Iraq funding passes House, Senate

Posted 12:00am October 24

by Melissa Kronfeld
U-WIRE Washington Bureau

President George W. Bush’s $87 billion plan to reconstruct Iraq and Afghanistan passed in both the House and Senate last week, but not before a contentious debate between lawmakers.

Emotions ran high as both Republicans and Democrats questioned the priorities and financial intentions of the administration. A key concern was the fact that Iraqi hired help would cost only one tenth of the cost of Western contractors, many of whom, some say, are friends of the administration.

Rep. C.W. Bill Young, R-FL, chairman of the House Appropriations Committee, and Rep. Jim Kolbe, R-Ariz., chairman of the Foreign Operations Subcommittee, had their staff work to revise the plan so that is was more attractive to those fiscal conservatives calling the bill “overly generous.”

Among the expenses cut were $9 million for revising the Iraq zip code system, $4 million to revise phone numbers, $10 million to create television and radio operations, $20 million for a month-long business course at $10,000 a pupil, $50,000 for garbage trucks, $200 million for an American-Iraqi Enterprise Fund for private sector development and $100 million for the creation of seven new communities that would have included 3,528 houses, new roads, schools, clinics, a house of worship and markets. The $400 million that would have created 2,400 maximum security prisons was dropped down to $100 million. An extra $100 million was added instead of $393 million to improve existing health care facilities.

These savings will be sent to U.S. troops in Afghanistan, Liberian peacekeeping operations, embassy security, and national reconstruction. $413 million will be sent to military facilities in the United States to repair the damage done by Hurricane Isabel. Fort Monroe in Virginia will receive $65 million and the U.S. Naval Academy in Annapolis will receive $41 million.

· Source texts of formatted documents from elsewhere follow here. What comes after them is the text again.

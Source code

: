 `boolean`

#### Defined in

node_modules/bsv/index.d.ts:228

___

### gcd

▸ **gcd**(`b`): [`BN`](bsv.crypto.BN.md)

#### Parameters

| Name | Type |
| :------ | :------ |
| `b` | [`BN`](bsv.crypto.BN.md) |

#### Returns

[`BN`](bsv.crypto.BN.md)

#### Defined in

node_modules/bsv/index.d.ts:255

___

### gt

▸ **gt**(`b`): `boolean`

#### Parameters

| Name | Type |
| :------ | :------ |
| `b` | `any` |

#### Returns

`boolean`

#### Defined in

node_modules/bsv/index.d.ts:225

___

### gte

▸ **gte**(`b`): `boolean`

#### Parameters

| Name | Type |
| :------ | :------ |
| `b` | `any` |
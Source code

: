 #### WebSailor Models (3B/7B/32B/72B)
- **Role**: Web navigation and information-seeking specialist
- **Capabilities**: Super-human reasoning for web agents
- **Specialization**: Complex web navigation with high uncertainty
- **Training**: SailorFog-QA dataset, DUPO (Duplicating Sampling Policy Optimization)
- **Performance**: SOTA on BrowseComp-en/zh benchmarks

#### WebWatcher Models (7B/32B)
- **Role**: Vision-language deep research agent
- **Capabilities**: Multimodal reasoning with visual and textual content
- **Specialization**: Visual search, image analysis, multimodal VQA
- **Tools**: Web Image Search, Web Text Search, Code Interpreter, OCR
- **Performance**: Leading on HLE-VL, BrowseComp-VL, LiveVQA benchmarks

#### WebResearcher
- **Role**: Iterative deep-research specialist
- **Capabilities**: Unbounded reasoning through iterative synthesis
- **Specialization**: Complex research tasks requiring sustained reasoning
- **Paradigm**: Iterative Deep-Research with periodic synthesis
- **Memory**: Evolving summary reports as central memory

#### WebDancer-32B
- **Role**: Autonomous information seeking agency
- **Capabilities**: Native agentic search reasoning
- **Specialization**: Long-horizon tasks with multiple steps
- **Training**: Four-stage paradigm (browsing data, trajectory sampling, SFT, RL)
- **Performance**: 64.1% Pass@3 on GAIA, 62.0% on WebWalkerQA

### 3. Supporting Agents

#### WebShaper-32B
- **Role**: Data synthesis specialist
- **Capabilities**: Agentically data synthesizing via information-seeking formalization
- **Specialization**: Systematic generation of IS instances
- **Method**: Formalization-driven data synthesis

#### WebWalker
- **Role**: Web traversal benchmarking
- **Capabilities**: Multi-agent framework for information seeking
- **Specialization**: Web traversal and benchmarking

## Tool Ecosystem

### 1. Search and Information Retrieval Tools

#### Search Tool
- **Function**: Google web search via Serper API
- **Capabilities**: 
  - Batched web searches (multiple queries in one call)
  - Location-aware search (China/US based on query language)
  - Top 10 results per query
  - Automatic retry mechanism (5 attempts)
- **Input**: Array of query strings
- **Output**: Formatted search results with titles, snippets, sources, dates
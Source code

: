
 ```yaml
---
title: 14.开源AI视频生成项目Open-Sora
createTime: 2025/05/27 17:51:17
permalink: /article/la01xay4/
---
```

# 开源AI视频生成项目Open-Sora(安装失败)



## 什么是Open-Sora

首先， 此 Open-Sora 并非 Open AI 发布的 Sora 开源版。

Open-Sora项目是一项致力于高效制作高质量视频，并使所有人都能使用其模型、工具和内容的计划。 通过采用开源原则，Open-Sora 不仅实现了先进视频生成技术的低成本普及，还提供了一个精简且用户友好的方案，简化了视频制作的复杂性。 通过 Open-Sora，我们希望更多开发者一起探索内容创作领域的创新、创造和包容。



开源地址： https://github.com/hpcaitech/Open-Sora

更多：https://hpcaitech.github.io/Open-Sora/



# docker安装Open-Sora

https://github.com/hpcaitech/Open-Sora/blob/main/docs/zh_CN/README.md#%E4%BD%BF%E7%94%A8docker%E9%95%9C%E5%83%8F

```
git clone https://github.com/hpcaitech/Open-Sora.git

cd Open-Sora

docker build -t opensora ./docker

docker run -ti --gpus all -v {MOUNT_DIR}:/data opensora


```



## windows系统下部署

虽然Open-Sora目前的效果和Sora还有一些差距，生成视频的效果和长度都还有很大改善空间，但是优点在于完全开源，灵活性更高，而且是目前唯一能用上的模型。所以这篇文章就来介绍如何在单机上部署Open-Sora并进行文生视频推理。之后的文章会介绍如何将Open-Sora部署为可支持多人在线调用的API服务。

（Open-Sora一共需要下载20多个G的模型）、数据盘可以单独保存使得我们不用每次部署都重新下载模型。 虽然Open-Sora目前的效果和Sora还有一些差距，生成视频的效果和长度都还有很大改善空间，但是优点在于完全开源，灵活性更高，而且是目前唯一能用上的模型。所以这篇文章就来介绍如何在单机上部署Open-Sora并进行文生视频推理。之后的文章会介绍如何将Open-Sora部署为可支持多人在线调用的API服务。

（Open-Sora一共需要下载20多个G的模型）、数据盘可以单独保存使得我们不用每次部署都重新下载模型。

One amendment presented by Rep. David R. Obey, D-Wis., sought to slash $14 billion from the proposed $87 billion. Obey collaborated with Rep. John P. Murtha, D-Pa., of the Defense Appropriations Committee.

Murtha told the press that American troops “are paying a heavy price for the mistakes made in this war. Meanwhile the bureaucrats who made the mistakes aren’t paying any price at all.”

Obey’s amendment had the World Bank and U.S. allies contributing half of the funds while the remaining amount from America could be derived from raising the income tax bracket to the pre-Bush levels for the top percentage of wealthy Americans. Much of the money sent to Iraq would have been in the form of grants or loans. The amendment lost 36 to 25.

What remains of the bill is what has been considered essential to reconstruction. $2.9 billion will go to repairing the electrical system in Iraq and $150 million for emergency communication systems. $150 million will go to establishing a children’s hospital in Basra. $130 million will repair the irrigation system, $55 million for an oil pipeline repair team, and $125 million for railroad operations. $100 million will go to protecting witnesses and $99 million for prisons with an additional $67 million for guards. $100 million will be allotted to enlist in the aid of war crime criminal experts. $100 million will go towards housing and $9 million to modernize the postal system. $30 million will be spent on creating English classes. $1 million will go towards creating museums and monuments to the atrocities of the Hussein regime.

The bill was voted on Friday in both the House and Senate. Key differences in the voting occurred over the amendment that would convert $20 billion in grants into loans. The Senate approved the bill, 87 to 12, and the amendment, 51 to 47. Eight Republicans broke party ranks to support the amendment.

There was a different turn of events in the House, where the bill was approved, 303 to 125, but the amendment was rejected 226 to 200. President Bush issued a statement from his Asian summit where he expressed his dismay regarding the amendment.

“Loans are the wrong approach, they would slow the reconstruction of Iraq, delay the democratic process, and send the wrong message to both the region and the world. The loan provision must be removed in conference,” he said.

The issue will have to be resolved before the President signs the bill.